Quest’anno, con queste elezioni, abbiamo anche una possibilità dell’affermazione di leader filo-europei in Francia, ad esempio Macron è l’unico che sta facendo la campagna elettorale con l’Europa in prima vista. Addirittura ha assunto quello che era il collega più vicino a Padoa Schioppa il professor Pisani Ferry. In Germania è probabile che vinca la Merkel, ma certamente si sta rafforzando il Partito socialista con Schulz, che era il Presidente del Parlamento Europeo ed è certamente più filo-europeo della Merkel. Vi sono dunque anche delle evoluzioni favorevoli e la Brexit, che di per sé è un danno per l’Europa, può anche essere un vantaggio nel senso di lasciare maggiore unità ai Paesi europei.
Quando parlavo con il ministro degli Esteri del Partito comunista cinese, lui mi chiedeva come facessimo, in Europa, a gestire le grandi problematiche essendo sempre sotto elezioni: “Avete le elezioni comunali, provinciali, regionali, nazionali, europee”. Ogni piccola elezione è un’elezione nazionale, un elezione comunale in un Comune medio-grande è letta come un test nazionale che condiziona la vita e l’attività del Governo. Per questo abbreviamo sempre più il nostro orizzonte politico mentre i problemi sono sempre più “a lungo raggio”. La scuola, la tecnologia, la sanità, sono problemi che hanno bisogno di anni per essere risolti. Ecco allora l’altra grande contraddizione: ci vogliono dei leaders che si mettano anche a rischio, che facciano capire alla gente che per risolvere i problemi di lungo periodo bisogna affrontare anche i rischi elettorali con il senso della verità, non con l’accorciamento degli orizzonti, non con il compiacere i problemi a breve sapendo benissimo che la soluzione non è a breve.

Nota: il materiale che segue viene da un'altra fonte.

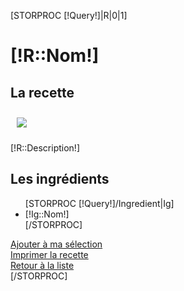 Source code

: 
[STORPROC [!Query!]|R|0|1]
<!-- page header -->
<h1 id="page-header">[!R::Nom!]</h1>	


<div class="fluid-container">
		<div class="well clearfix well-small">
			<div class="row-fluid">
				<div class="span6">
					<h2>La recette</h2>
					<img src="[IF [!R::Image!]][!R::Image!].mini.150x150.jpg[ELSE]/Skins/Minceur/Img/recette.png[/IF]" class="media pull-left" style="margin:10px;"/>
					<p>[!R::Description!]</p>
				</div>
				<div class="span6">
					<h2>Les ingrédients</h2>
					<ul>
					[STORPROC [!Query!]/Ingredient|Ig]
						<li>[!Ig::Nom!]</li>
					[/STORPROC]
					</ul>
				</div>
			</div>
			<div class="row-fluid">
				<div class="span4"></div>
				<div class="span3">
					<a href="javascript:alert('ajouter à la selection');" class="btn btn-info pull-right btn-block">Ajouter à ma sélection</a>
				</div>
				<div class="span3">
					<a href="javascript:window.print();" class="btn btn-primary pull-right btn-block">Imprimer la recette</a>
				</div>
				<div class="span2">
					<a href="/[!Systeme::CurrentMenu::Url!]" class="btn btn-danger pull-right btn-block">Retour à la liste</a>
				</div>
			</div>
		</div>
</div>		
[/STORPROC]	
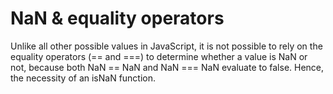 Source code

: # NaN & equality operators

Unlike all other possible values in JavaScript, it is not possible to rely on the equality operators (== and ===) to determine whether a value is NaN or not, because both NaN == NaN and NaN === NaN evaluate to false. Hence, the necessity of an isNaN function. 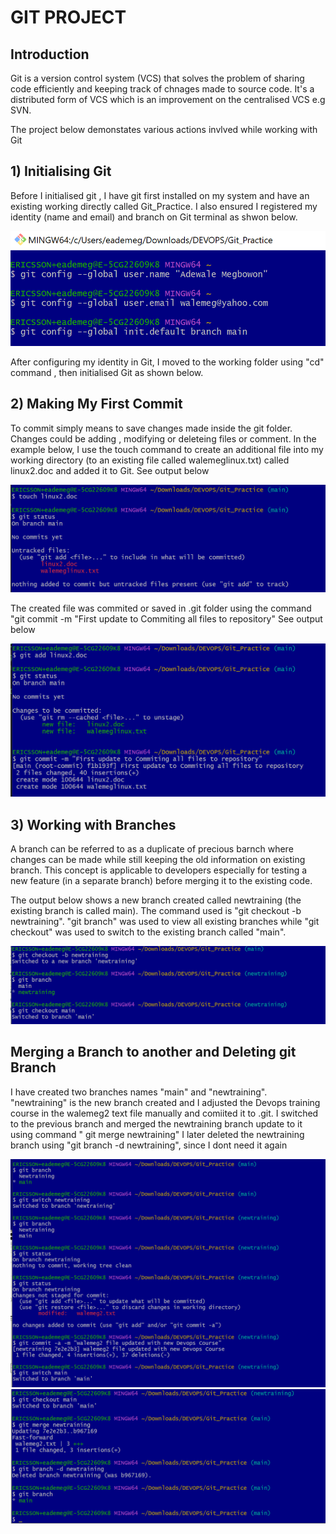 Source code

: # GIT PROJECT

## Introduction
Git is a version control system (VCS) that solves the problem of sharing code efficiently and keeping track of chnages made to source code. It's a distributed form of VCS which is an improvement on the centralised VCS e.g SVN.

The project below demonstates various actions invlved while working with Git

## 1) Initialising Git

Before I initialised git , I have git first installed on my system and have an existing working directly called Git_Practice. I also ensured I registered my identity (name and email) and branch on Git terminal as shwon below.

![](Images/1A%20register%20username%20Git.PNG)

After configuring my identity in Git, I moved to the working folder using "cd" command , then initialised Git as shown below.

[](Images)

## 2) Making My First Commit

To commit simply means to save changes made inside the git folder. Changes could be adding , modifying or deleteing files or comment.
In the example below, I use the touch command to create an additional file into my working directory (to an existing file called walemeglinux.txt) called linux2.doc and added it to Git.
See output below

![](Images/2B%20create%20file%20and%20add.PNG)

The created file was commited or saved in .git folder using the command "git commit -m "First update to Commiting all files to repository"
 See output below

 ![](Images/2B%20Commit.PNG)


## 3) Working with Branches

A branch can be referred to as a duplicate of precious barnch where changes can be made while still keeping the old information on existing branch.
This concept is applicable to developers especially for testing a new feature (in a separate branch) before merging it to the existing code. 

The output below shows a new branch created called newtraining (the existing branch is called main). The command used is "git checkout -b newtraining".
"git branch" was used to view all existing branches while "git checkout" was used to switch to the existing branch called "main".

![](Images/3A%20git%20branch.PNG)

## Merging a Branch to another and Deleting git Branch

I have created two branches names "main" and "newtraining". "newtraining" is the new branch created and I adjusted the Devops training course in the walemeg2 text file manually and comiited it to .git. I switched to the previous branch and merged the newtraining branch update to it using command " git merge newtraining"
I later deleted the newtraining branch using "git branch -d newtraining", since I dont need it again

![](Images/4A%20Merging%20branch.PNG)
![](Images/4B.PNG)

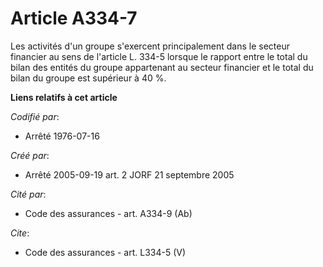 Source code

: # Article A334-7

Les activités d'un groupe s'exercent principalement dans le secteur financier au sens de l'article L. 334-5 lorsque le
rapport entre le total du bilan des entités du groupe appartenant au secteur financier et le total du bilan du groupe est
supérieur à 40 %.

**Liens relatifs à cet article**

_Codifié par_:

  - Arrêté 1976-07-16

_Créé par_:

  - Arrêté 2005-09-19 art. 2 JORF 21 septembre 2005

_Cité par_:

  - Code des assurances - art. A334-9 (Ab)

_Cite_:

  - Code des assurances - art. L334-5 (V)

Queste sono le due contraddizioni della nostra democrazia: il discorso sulle autorità e la necessità di allungare le nostre energie senza guardare solo all’elezione che viene il mese dopo. Sono i problemi che condizionano la forza dell’Europa che è rimasta il grande pilastro democratico del mondo e di questo dobbiamo essere assolutamente orgogliosi.
NOTA: testo, non rivisto dall’Autore, della conferenza tenuta a Brescia il 21.2.2017 su invito della Cooperativa Cattolico-democratica di Cultura e della Fondazione Calzari Trebeschi.